Ecology and Society (Dec 2017)

Soil cultures - the adaptive cycle of agrarian soil use in Central Europe: an interdisciplinary study using soil scientific and archaeological research

  • Sandra Teuber,
  • Jan J. Ahlrichs,
  • Jessica Henkner,
  • Thomas Knopf,
  • Peter Kühn,
  • Thomas Scholten

DOI
https://doi.org/10.5751/ES-09729-220413
Journal volume & issue
Vol. 22, no. 4
p. 13

Abstract

Read online

Today's global challenges (e.g., food security) are not unprecedented in human history. Starting with the Neolithic transition, the agricultural sector and society underwent several cultural and technological changes and endured natural challenges. These challenges and changes are analyzed by using the adaptive cycle metaphor and the social-ecological system as tools to show the complexity of human-environment interactions and their development. The analysis relies on archaeological, pedological, and botanical research, and demonstrates the importance of interdisciplinary work.

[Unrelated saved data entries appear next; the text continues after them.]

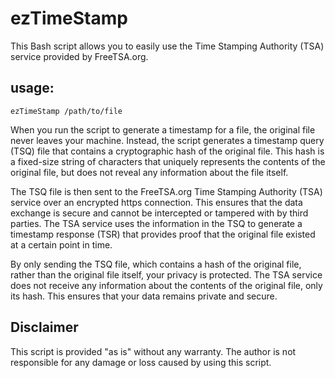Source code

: # ezTimeStamp
This Bash script allows you to easily use the Time Stamping Authority (TSA) service provided by FreeTSA.org.

## usage:
```
ezTimeStamp /path/to/file
```

When you run the script to generate a timestamp for a file, the original file never leaves your machine. Instead, the script generates a timestamp query (TSQ) file that contains a cryptographic hash of the original file. This hash is a fixed-size string of characters that uniquely represents the contents of the original file, but does not reveal any information about the file itself.

The TSQ file is then sent to the FreeTSA.org Time Stamping Authority (TSA) service over an encrypted https connection. This ensures that the data exchange is secure and cannot be intercepted or tampered with by third parties. The TSA service uses the information in the TSQ to generate a timestamp response (TSR) that provides proof that the original file existed at a certain point in time.

By only sending the TSQ file, which contains a hash of the original file, rather than the original file itself, your privacy is protected. The TSA service does not receive any information about the contents of the original file, only its hash. This ensures that your data remains private and secure.

## Disclaimer

This script is provided "as is" without any warranty. The author is not responsible for any damage or loss caused by using this script.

Agrarian soil use as a social-ecological system persisted in Central Europe for 7000 years and underwent an adaptive cycle from the Neolithic transition to industrialization. With agriculture's mechanization, a second adaptive cycle started. The resilience of agrarian soil use for thousands of years shows that agriculture, as a human-environmental interaction, is adaptive to change. Understanding past agricultural challenges and changes using archaeological and soil scientific data puts the present development into a new perspective. A cultural perspective on soils might trigger soil protection and sustainable land use in a technical as well as political domain. Applying social-ecological system and adaptive cycle concepts to this interdisciplinary reconstruction of agrarian soil use illustrates their usefulness for archaeology and soil science.